[Opening DATASET EXTRACT section]

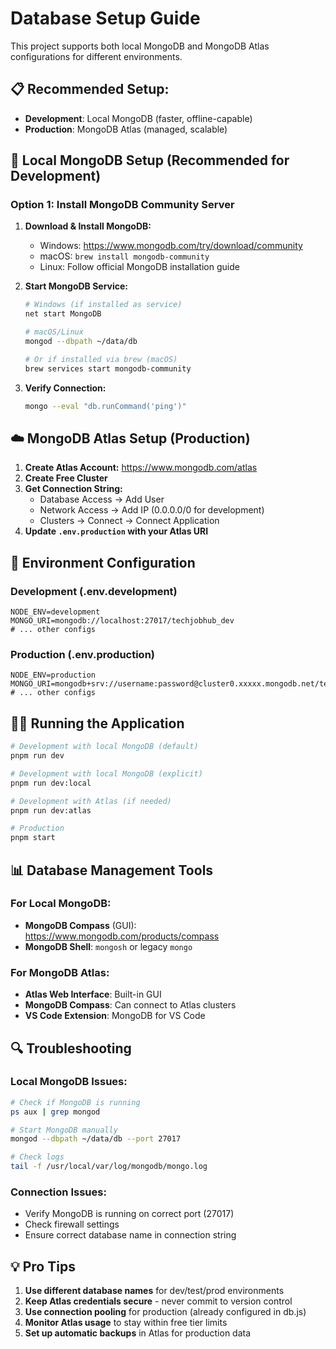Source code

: # Database Setup Guide

This project supports both local MongoDB and MongoDB Atlas configurations for different environments.

## 📋 **Recommended Setup:**

- **Development**: Local MongoDB (faster, offline-capable)
- **Production**: MongoDB Atlas (managed, scalable)

## 🔧 **Local MongoDB Setup (Recommended for Development)**

### Option 1: Install MongoDB Community Server

1. **Download & Install MongoDB:**
   - Windows: https://www.mongodb.com/try/download/community
   - macOS: `brew install mongodb-community`
   - Linux: Follow official MongoDB installation guide

2. **Start MongoDB Service:**
   ```bash
   # Windows (if installed as service)
   net start MongoDB
   
   # macOS/Linux
   mongod --dbpath ~/data/db
   
   # Or if installed via brew (macOS)
   brew services start mongodb-community
   ```

3. **Verify Connection:**
   ```bash
   mongo --eval "db.runCommand('ping')"
   ```

## ☁️ **MongoDB Atlas Setup (Production)**

1. **Create Atlas Account:** https://www.mongodb.com/atlas
2. **Create Free Cluster**
3. **Get Connection String:**
   - Database Access → Add User
   - Network Access → Add IP (0.0.0.0/0 for development)
   - Clusters → Connect → Connect Application
4. **Update `.env.production` with your Atlas URI**

## 🚀 **Environment Configuration**

### Development (.env.development)
```env
NODE_ENV=development
MONGO_URI=mongodb://localhost:27017/techjobhub_dev
# ... other configs
```

### Production (.env.production)  
```env
NODE_ENV=production
MONGO_URI=mongodb+srv://username:password@cluster0.xxxxx.mongodb.net/techjobhub_prod
# ... other configs
```

## 🏃‍♂️ **Running the Application**

```bash
# Development with local MongoDB (default)
pnpm run dev

# Development with local MongoDB (explicit)
pnpm run dev:local

# Development with Atlas (if needed)
pnpm run dev:atlas

# Production
pnpm start
```

## 📊 **Database Management Tools**

### For Local MongoDB:
- **MongoDB Compass** (GUI): https://www.mongodb.com/products/compass
- **MongoDB Shell**: `mongosh` or legacy `mongo`

### For MongoDB Atlas:
- **Atlas Web Interface**: Built-in GUI
- **MongoDB Compass**: Can connect to Atlas clusters
- **VS Code Extension**: MongoDB for VS Code

## 🔍 **Troubleshooting**

### Local MongoDB Issues:
```bash
# Check if MongoDB is running
ps aux | grep mongod

# Start MongoDB manually
mongod --dbpath ~/data/db --port 27017

# Check logs
tail -f /usr/local/var/log/mongodb/mongo.log
```

### Connection Issues:
- Verify MongoDB is running on correct port (27017)
- Check firewall settings
- Ensure correct database name in connection string

## 💡 **Pro Tips**

1. **Use different database names** for dev/test/prod environments
2. **Keep Atlas credentials secure** - never commit to version control
3. **Use connection pooling** for production (already configured in db.js)
4. **Monitor Atlas usage** to stay within free tier limits
5. **Set up automatic backups** in Atlas for production data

[Closing DATASET EXTRACT section]

-- WHAT YOU ARE ASKED TO DO --
From the line that contains "- Ensure correct" to the last line of the data, write out each line exactly and add nothing.

-- EXPECTED OUTPUT --
- Ensure correct database name in connection string

## 💡 **Pro Tips**

1. **Use different database names** for dev/test/prod environments
2. **Keep Atlas credentials secure** - never commit to version control
3. **Use connection pooling** for production (already configured in db.js)
4. **Monitor Atlas usage** to stay within free tier limits
5. **Set up automatic backups** in Atlas for production data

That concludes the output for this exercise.